In this article (read it here:  The Trump Possibility), the author, Roger Cohen, asks how the Trump presidential campaign is "possible," given the kind of person he has repeatedly shown himself to be. And the answer is, it is possible because of the kind of people we are, people who are too easily motivated by fear, people who are angry and resentful, people who feel insecure and diminished.  This is the sentence that really struck me:  "It is possible because Trump speaks to the basest but also some of the most ineradicable traits of human beings--their capacity for mob anger, their racist resentments, their cruelty, their lust, their search for scapegoats, their insecurities--and promises a miraculous makeover."  (I fault Cohen's loss of nerve here:  he should have said "our" rather than "their."  It would have been more honest and more accurate.)

All of that language is very familiar from a Christian perspective: it is the language of a people who do not trust in God, who put themselves at the center of the universe, who live out of sinful pride, envy, and greed.  It is the language of a people whose relationships with others--especially those who are different--are tainted by misunderstanding, suspicion and intolerance.  In short, it is the language of a people turned in on themselves--Luther's best description of a fundamentally sinful orientation.

That's the sin I'm most concerned about--our own as American people, not so much the outsized sinning, if you will, of someone like Donald Trump.  This election is calling us to rise above the self-absorption that revels in the denigration and demonization of others, and that wallows in self-serving emotions--all while it presents us with a prime opportunity to indulge those selfish desires at the highest level.  

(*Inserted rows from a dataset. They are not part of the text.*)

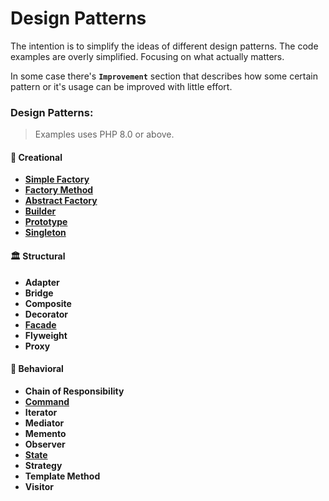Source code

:# Design Patterns
The intention is to simplify the ideas of different design patterns. The code examples are overly simplified. Focusing on what actually matters.

In some case there's **`Improvement`** section that describes how some certain pattern or it's usage can be improved with little effort.

### Design Patterns:
>Examples uses PHP 8.0 or above.
#### 🍎 Creational
* [**Simple Factory**](./creational/simple-factory.md)
* [**Factory Method**](./creational/factory-method.md)
* [**Abstract Factory**](./creational/abstract-factory.md)
* [**Builder**](./creational/builder.md)
* [**Prototype**](./creational/prototype.md)
* [**Singleton**](./creational/singleton.md)

#### 🏛️ Structural
* **Adapter**
* **Bridge**
* **Composite**
* **Decorator**
* [**Facade**](./structural/facade.md)
* **Flyweight**
* **Proxy**

#### 🤝 Behavioral
* **Chain of Responsibility**
* [**Command**](./behavioral/command.md)
* **Iterator**
* **Mediator**
* **Memento**
* **Observer**
* [**State**](./behavioral/state.md)
* **Strategy**
* **Template Method**
* **Visitor**
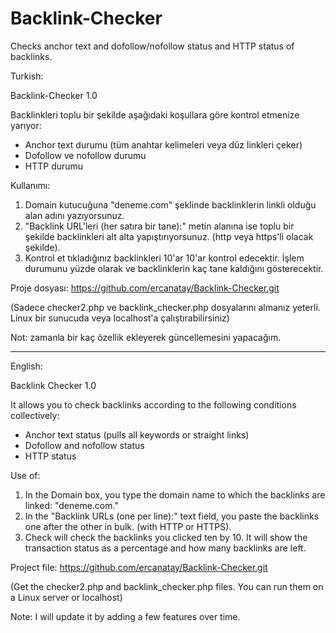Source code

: # Backlink-Checker
Checks anchor text and dofollow/nofollow status and HTTP status of backlinks.

Turkish:

Backlink-Checker 1.0

Backlinkleri toplu bir şekilde aşağıdaki koşullara göre kontrol etmenize yarıyor:

- Anchor text durumu (tüm anahtar kelimeleri veya düz linkleri çeker)
- Dofollow ve nofollow durumu
- HTTP durumu

Kullanımı:

1. Domain kutucuğuna "deneme.com" şeklinde backlinklerin linkli olduğu alan adını yazıyorsunuz. 
2. "Backlink URL'leri (her satıra bir tane):" metin alanına ise toplu bir şekilde backlinkleri alt alta yapıştırıyorsunuz. (http veya https'li olacak şekilde).
3. Kontrol et tıkladığınız backlinkleri 10'ar 10'ar kontrol edecektir. İşlem durumunu yüzde olarak ve backlinklerin kaç tane kaldığını gösterecektir. 

Proje dosyası:
https://github.com/ercanatay/Backlink-Checker.git

(Sadece checker2.php ve backlink_checker.php dosyalarını almanız yeterli. Linux bir sunucuda veya localhost'a çalıştırabilirsiniz)

Not: zamanla bir kaç özellik ekleyerek güncellemesini yapacağım. 

----

English:

Backlink Checker 1.0

It allows you to check backlinks according to the following conditions collectively:

- Anchor text status (pulls all keywords or straight links)
- Dofollow and nofollow status
- HTTP status

Use of:

1. In the Domain box, you type the domain name to which the backlinks are linked: "deneme.com."
2. In the "Backlink URLs (one per line):" text field, you paste the backlinks one after the other in bulk. (with HTTP or HTTPS).
3. Check will check the backlinks you clicked ten by 10. It will show the transaction status as a percentage and how many backlinks are left.

Project file:
https://github.com/ercanatay/Backlink-Checker.git

(Get the checker2.php and backlink_checker.php files. You can run them on a Linux server or localhost)

Note: I will update it by adding a few features over time.
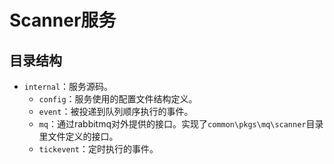 # Scanner服务

## 目录结构
- `internal`：服务源码。
  - `config`：服务使用的配置文件结构定义。
  - `event`：被投递到队列顺序执行的事件。
  - `mq`：通过rabbitmq对外提供的接口。实现了`common\pkgs\mq\scanner`目录里文件定义的接口。
  - `tickevent`：定时执行的事件。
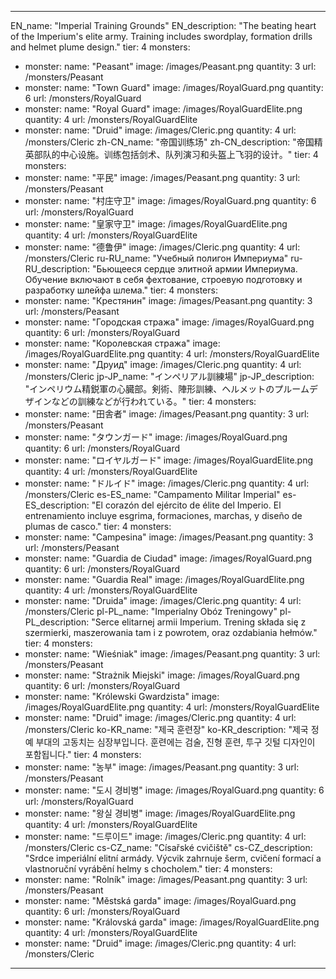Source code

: ---

EN_name: "Imperial Training Grounds"
EN_description: "The beating heart of the Imperium's elite army. Training includes swordplay, formation drills and helmet plume design."
tier: 4
monsters:
  - monster:
    name: "Peasant"
    image: /images/Peasant.png
    quantity: 3
    url: /monsters/Peasant
  - monster:
    name: "Town Guard"
    image: /images/RoyalGuard.png
    quantity: 6
    url: /monsters/RoyalGuard
  - monster:
    name: "Royal Guard"
    image: /images/RoyalGuardElite.png
    quantity: 4
    url: /monsters/RoyalGuardElite
  - monster:
    name: "Druid"
    image: /images/Cleric.png
    quantity: 4
    url: /monsters/Cleric
zh-CN_name: "帝国训练场"
zh-CN_description: "帝国精英部队的中心设施。训练包括剑术、队列演习和头盔上飞羽的设计。"
tier: 4
monsters:
  - monster:
    name: "平民"
    image: /images/Peasant.png
    quantity: 3
    url: /monsters/Peasant
  - monster:
    name: "村庄守卫"
    image: /images/RoyalGuard.png
    quantity: 6
    url: /monsters/RoyalGuard
  - monster:
    name: "皇家守卫"
    image: /images/RoyalGuardElite.png
    quantity: 4
    url: /monsters/RoyalGuardElite
  - monster:
    name: "德鲁伊"
    image: /images/Cleric.png
    quantity: 4
    url: /monsters/Cleric
ru-RU_name: "Учебный полигон Империума"
ru-RU_description: "Бьющееся сердце элитной армии Империума. Обучение включают в себя фехтование, строевую подготовку и разработку шлейфа шлема."
tier: 4
monsters:
  - monster:
    name: "Крестянин"
    image: /images/Peasant.png
    quantity: 3
    url: /monsters/Peasant
  - monster:
    name: "Городская стража"
    image: /images/RoyalGuard.png
    quantity: 6
    url: /monsters/RoyalGuard
  - monster:
    name: "Королевская стража"
    image: /images/RoyalGuardElite.png
    quantity: 4
    url: /monsters/RoyalGuardElite
  - monster:
    name: "Друид"
    image: /images/Cleric.png
    quantity: 4
    url: /monsters/Cleric
jp-JP_name: "インペリアル訓練場"
jp-JP_description: "インペリウム精鋭軍の心臓部。剣術、陣形訓練、ヘルメットのプルームデザインなどの訓練などが行われている。"
tier: 4
monsters:
  - monster:
    name: "田舎者"
    image: /images/Peasant.png
    quantity: 3
    url: /monsters/Peasant
  - monster:
    name: "タウンガード"
    image: /images/RoyalGuard.png
    quantity: 6
    url: /monsters/RoyalGuard
  - monster:
    name: "ロイヤルガード"
    image: /images/RoyalGuardElite.png
    quantity: 4
    url: /monsters/RoyalGuardElite
  - monster:
    name: "ドルイド"
    image: /images/Cleric.png
    quantity: 4
    url: /monsters/Cleric
es-ES_name: "Campamento Militar Imperial"
es-ES_description: "El corazón del ejército de élite del Imperio. El entrenamiento incluye esgrima, formaciones, marchas, y diseño de plumas de casco."
tier: 4
monsters:
  - monster:
    name: "Campesina"
    image: /images/Peasant.png
    quantity: 3
    url: /monsters/Peasant
  - monster:
    name: "Guardia de Ciudad"
    image: /images/RoyalGuard.png
    quantity: 6
    url: /monsters/RoyalGuard
  - monster:
    name: "Guardia Real"
    image: /images/RoyalGuardElite.png
    quantity: 4
    url: /monsters/RoyalGuardElite
  - monster:
    name: "Druida"
    image: /images/Cleric.png
    quantity: 4
    url: /monsters/Cleric
pl-PL_name: "Imperialny Obóz Treningowy"
pl-PL_description: "Serce elitarnej armii Imperium. Trening składa się z szermierki, maszerowania tam i z powrotem, oraz ozdabiania hełmów."
tier: 4
monsters:
  - monster:
    name: "Wieśniak"
    image: /images/Peasant.png
    quantity: 3
    url: /monsters/Peasant
  - monster:
    name: "Strażnik Miejski"
    image: /images/RoyalGuard.png
    quantity: 6
    url: /monsters/RoyalGuard
  - monster:
    name: "Królewski Gwardzista"
    image: /images/RoyalGuardElite.png
    quantity: 4
    url: /monsters/RoyalGuardElite
  - monster:
    name: "Druid"
    image: /images/Cleric.png
    quantity: 4
    url: /monsters/Cleric
ko-KR_name: "제국 훈련장"
ko-KR_description: "제국 정예 부대의 고동치는 심장부입니다. 훈련에는 검술, 진형 훈련, 투구 깃털 디자인이 포함됩니다."
tier: 4
monsters:
  - monster:
    name: "농부"
    image: /images/Peasant.png
    quantity: 3
    url: /monsters/Peasant
  - monster:
    name: "도시 경비병"
    image: /images/RoyalGuard.png
    quantity: 6
    url: /monsters/RoyalGuard
  - monster:
    name: "왕실 경비병"
    image: /images/RoyalGuardElite.png
    quantity: 4
    url: /monsters/RoyalGuardElite
  - monster:
    name: "드루이드"
    image: /images/Cleric.png
    quantity: 4
    url: /monsters/Cleric
cs-CZ_name: "Císařské cvičiště"
cs-CZ_description: "Srdce imperiální elitní armády. Výcvik zahrnuje šerm, cvičení formací a vlastnoruční vyrábění helmy s chocholem."
tier: 4
monsters:
  - monster:
    name: "Rolník"
    image: /images/Peasant.png
    quantity: 3
    url: /monsters/Peasant
  - monster:
    name: "Městská garda"
    image: /images/RoyalGuard.png
    quantity: 6
    url: /monsters/RoyalGuard
  - monster:
    name: "Královská garda"
    image: /images/RoyalGuardElite.png
    quantity: 4
    url: /monsters/RoyalGuardElite
  - monster:
    name: "Druid"
    image: /images/Cleric.png
    quantity: 4
    url: /monsters/Cleric
---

Willimon says that "Our situation is that we view our lives through a set of lies about ourselves, false stories of who we are and are meant to be, never getting an accurate picture of ourselves.  Through the 'lens' of the story of Jesus we are able to see ourselves truthfully and call things by their proper names" (11).  The truth is the only antidote to the poisonous lies we are tempted to tell about ourselves and others--lies that only perpetuate our alienation, frustration and malaise, lies that only justify our insensitivity, outrage, and callousness.  

The truth may well make us uncomfortable, but it also invites us into new and better ways of being.  The truth may well demand something of us, but it also promises us something real and attainable.  The truth may not always be what we want to hear, but it is still the truth; and in the end, the truth beats the lie any day of the week--including, I hope, on Tuesday, Nov. 8th.